- PROVIDED ENTRIES
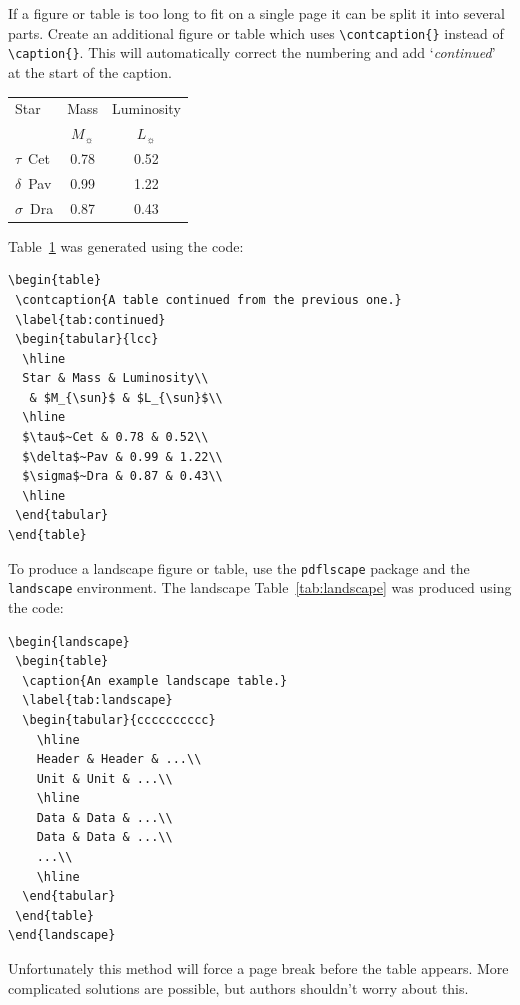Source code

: \documentclass[fleqn,usenatbib,useAMS]{mnras}
\begin{document}
If a figure or table is too long to fit on a single page it can be split it into several parts.
Create an additional figure or table which uses \verb'\contcaption{}' instead of \verb'\caption{}'.
This will automatically correct the numbering and add `\emph{continued}' at the start of the caption.
\begin{table}
 \label{tab:continued}
 \begin{tabular}{lcc}
  \hline
  Star & Mass & Luminosity\\
   & $M_{\sun}$ & $L_{\sun}$\\
  \hline
  $\tau$~Cet & 0.78 & 0.52\\
  $\delta$~Pav & 0.99 & 1.22\\
  $\sigma$~Dra & 0.87 & 0.43\\
  \hline
 \end{tabular}
\end{table}
Table~\ref{tab:continued} was generated using the code:

\begin{verbatim}
\begin{table}
 \contcaption{A table continued from the previous one.}
 \label{tab:continued}
 \begin{tabular}{lcc}
  \hline
  Star & Mass & Luminosity\\
   & $M_{\sun}$ & $L_{\sun}$\\
  \hline
  $\tau$~Cet & 0.78 & 0.52\\
  $\delta$~Pav & 0.99 & 1.22\\
  $\sigma$~Dra & 0.87 & 0.43\\
  \hline
 \end{tabular}
\end{table}
\end{verbatim}

To produce a landscape figure or table, use the \verb'pdflscape' package and the \verb'landscape' environment.
The landscape Table~\ref{tab:landscape} was produced using the code:
\begin{verbatim}
\begin{landscape}
 \begin{table}
  \caption{An example landscape table.}
  \label{tab:landscape}
  \begin{tabular}{cccccccccc}
    \hline
    Header & Header & ...\\
    Unit & Unit & ...\\
    \hline
    Data & Data & ...\\
    Data & Data & ...\\
    ...\\
    \hline
  \end{tabular}
 \end{table}
\end{landscape}
\end{verbatim}
Unfortunately this method will force a page break before the table appears.
More complicated solutions are possible, but authors shouldn't worry about this.
\end{document}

- EXERCISE DESCRIPTION
When a line in the material above holds the word "begin", count it; report only the total.

- RESPONSE BELOW
10